Película del cine de oro mexicano protagonizada por María Félix
María Félix fue una de las actrices más famosas del Cine de Oro mexicano. Foto: Cortesía

El lugar sigue igual que hace 100 años: un palacio virreinal de cubierto de azulejos de Puebla, con un patio central con fuente barroca, murales de José Clemente Orozco, techos de vitrales, y meseras vestidas con huipil tradicional. Ahora hay que llegar temprano porque los fines de semana se forman filas para entrar. La comida no es la mejor de CDMX pero tampoco importa: vas por la experiencia de estar en el mismo palacio donde comía María Félix, por las enchiladas suizas que llevan más de 100 años en el menú, y porque es uno de los pocos restaurantes históricos del Centro que todavía conserva su esencia sin convertirse en trampa turística.

Interior del restaurante Sanborns de los azulejos
Patio central del restaurante Sanborns de los Azulejos. Foto: Cortesía

La historia de las enchiladas suizas del Sanborns

Las enchiladas suizas se inventaron en lo que hoy es el Sanborns de la Casa de los Azulejos a principios del siglo XX. Hay dos versiones del origen: la primera dice que el cocinero de Maximiliano de Habsburgo abrió un restaurante llamado Café Imperial en este mismo edificio después de la caída del imperio, donde adaptaba recetas mexicanas con lácteos europeos para suavizar el picante, la segunda teoría dice que fue Walter Sanborn quien le puso el nombre ‘suizas’ en 1919 porque el queso gratinado le recordaba a los Alpes cubiertos de nieve. Lo que sí sabemos es que el Diccionario Enciclopédico de la Gastronomía Mexicana reconoce que el platillo fue inventado aquí y que lleva este nombre porque Suiza es famosa por sus quesos y productos lácteos.

Enchiladas suizas gratinadas con queso
Foto: Cortesía
Foto: Cortesía

Qué pedir hoy en la Casa de los Azulejos

Lo imperdible: Enchiladas suizas, café americano, molletes gratinados, chilaquiles verdes o rojos gratinados, hot cakes, guacamole con totopos, torta de chilaquiles con milanesa de pollo. Si vas a desayunar tienen paquetes de desayuno americano, croissants, pan dulce y malteadas, además de jugos naturales. Asegúrate de llegar temprano por la mañana pues el edificio se llena de turistas que desean tomar fotos y comer ahí.

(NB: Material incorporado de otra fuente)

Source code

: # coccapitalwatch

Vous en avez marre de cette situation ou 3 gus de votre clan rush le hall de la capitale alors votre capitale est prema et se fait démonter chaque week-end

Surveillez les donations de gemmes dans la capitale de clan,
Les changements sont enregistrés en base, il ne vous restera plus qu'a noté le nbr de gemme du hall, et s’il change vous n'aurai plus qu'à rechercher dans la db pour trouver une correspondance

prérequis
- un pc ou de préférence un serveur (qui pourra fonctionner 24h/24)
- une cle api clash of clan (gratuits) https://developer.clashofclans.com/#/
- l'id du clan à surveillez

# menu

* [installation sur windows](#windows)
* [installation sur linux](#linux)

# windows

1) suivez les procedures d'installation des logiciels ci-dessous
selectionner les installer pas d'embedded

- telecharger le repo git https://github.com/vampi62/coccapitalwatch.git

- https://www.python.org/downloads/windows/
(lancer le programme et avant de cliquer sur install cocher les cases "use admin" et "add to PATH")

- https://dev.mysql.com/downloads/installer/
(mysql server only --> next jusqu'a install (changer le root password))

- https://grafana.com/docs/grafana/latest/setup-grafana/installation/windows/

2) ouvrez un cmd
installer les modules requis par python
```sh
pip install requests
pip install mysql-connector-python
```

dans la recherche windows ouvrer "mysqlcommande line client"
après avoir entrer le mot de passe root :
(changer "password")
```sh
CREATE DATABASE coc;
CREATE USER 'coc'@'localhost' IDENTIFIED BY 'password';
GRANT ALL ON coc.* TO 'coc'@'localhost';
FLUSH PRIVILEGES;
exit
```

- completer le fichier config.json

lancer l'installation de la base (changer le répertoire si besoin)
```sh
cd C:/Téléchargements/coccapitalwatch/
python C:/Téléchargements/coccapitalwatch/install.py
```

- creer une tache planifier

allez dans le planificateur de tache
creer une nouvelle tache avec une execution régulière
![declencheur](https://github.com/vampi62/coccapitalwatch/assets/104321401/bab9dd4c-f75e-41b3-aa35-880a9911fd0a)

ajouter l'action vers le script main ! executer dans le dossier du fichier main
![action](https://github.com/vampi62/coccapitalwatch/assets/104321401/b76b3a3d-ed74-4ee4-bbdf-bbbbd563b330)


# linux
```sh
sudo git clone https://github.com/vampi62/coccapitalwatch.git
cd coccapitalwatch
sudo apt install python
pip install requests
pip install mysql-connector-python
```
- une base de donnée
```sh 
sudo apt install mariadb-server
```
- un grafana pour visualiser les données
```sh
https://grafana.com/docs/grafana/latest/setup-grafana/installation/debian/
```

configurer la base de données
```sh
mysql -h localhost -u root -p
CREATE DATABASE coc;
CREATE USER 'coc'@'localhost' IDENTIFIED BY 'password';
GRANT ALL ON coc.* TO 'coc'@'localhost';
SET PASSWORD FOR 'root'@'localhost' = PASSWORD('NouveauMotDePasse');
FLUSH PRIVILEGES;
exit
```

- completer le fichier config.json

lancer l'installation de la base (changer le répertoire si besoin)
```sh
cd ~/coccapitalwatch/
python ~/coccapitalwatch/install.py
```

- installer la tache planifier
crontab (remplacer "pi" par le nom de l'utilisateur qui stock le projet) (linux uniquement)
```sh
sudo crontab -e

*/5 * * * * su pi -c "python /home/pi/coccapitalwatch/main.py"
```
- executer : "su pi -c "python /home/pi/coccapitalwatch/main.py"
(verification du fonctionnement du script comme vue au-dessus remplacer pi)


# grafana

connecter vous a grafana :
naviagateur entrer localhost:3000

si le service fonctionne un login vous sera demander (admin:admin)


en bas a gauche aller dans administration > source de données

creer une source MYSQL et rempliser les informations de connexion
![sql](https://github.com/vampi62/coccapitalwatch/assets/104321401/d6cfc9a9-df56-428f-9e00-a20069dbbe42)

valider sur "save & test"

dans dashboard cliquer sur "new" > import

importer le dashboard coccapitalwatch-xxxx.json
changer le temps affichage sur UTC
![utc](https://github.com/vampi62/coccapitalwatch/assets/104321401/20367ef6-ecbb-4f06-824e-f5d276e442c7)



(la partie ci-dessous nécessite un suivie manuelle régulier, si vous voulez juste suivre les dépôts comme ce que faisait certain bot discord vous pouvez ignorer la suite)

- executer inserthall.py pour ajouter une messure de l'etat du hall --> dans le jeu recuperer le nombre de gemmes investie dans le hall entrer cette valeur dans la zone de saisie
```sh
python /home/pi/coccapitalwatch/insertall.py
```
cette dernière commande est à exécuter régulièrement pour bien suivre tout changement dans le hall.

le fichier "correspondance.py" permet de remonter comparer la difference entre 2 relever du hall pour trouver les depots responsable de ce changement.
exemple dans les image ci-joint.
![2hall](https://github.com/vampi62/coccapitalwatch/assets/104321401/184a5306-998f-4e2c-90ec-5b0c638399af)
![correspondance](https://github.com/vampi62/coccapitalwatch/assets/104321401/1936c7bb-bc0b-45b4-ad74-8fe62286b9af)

Fachada de la Casa de los Azulejos con gente cruzando por la calle peatonal.
Exterior del Sanborns de los Azulejos, en el Centro Histórico de la CDMXFoto: Cortesía

Por qué el edificio vale más que la comida

Si no quieres ir a comer ahí, visitar el edificio es necesario. La fachada está cubierta de azulejos azules y blancos de Puebla, que se agregaron en 1904, el patio central tiene una fuente barroca rodeada de columnas esbeltas y un techo de vitrales que los hermanos Sanborn instalaron en 1919, y en el hueco de la escalera está el mural ‘Omnisciencia’ de José Clemente Orozco pintado, en 1925. El lugar fue sede del Jockey Club de México, de élites porfirianas, y después fue tomado por tropas zapatistas cuando Villa y Zapata entraron a la CDMX, en 1916. Hay fotos históricas de soldados zapatistas tomando café y pan dulce en las mesas de Sanborns.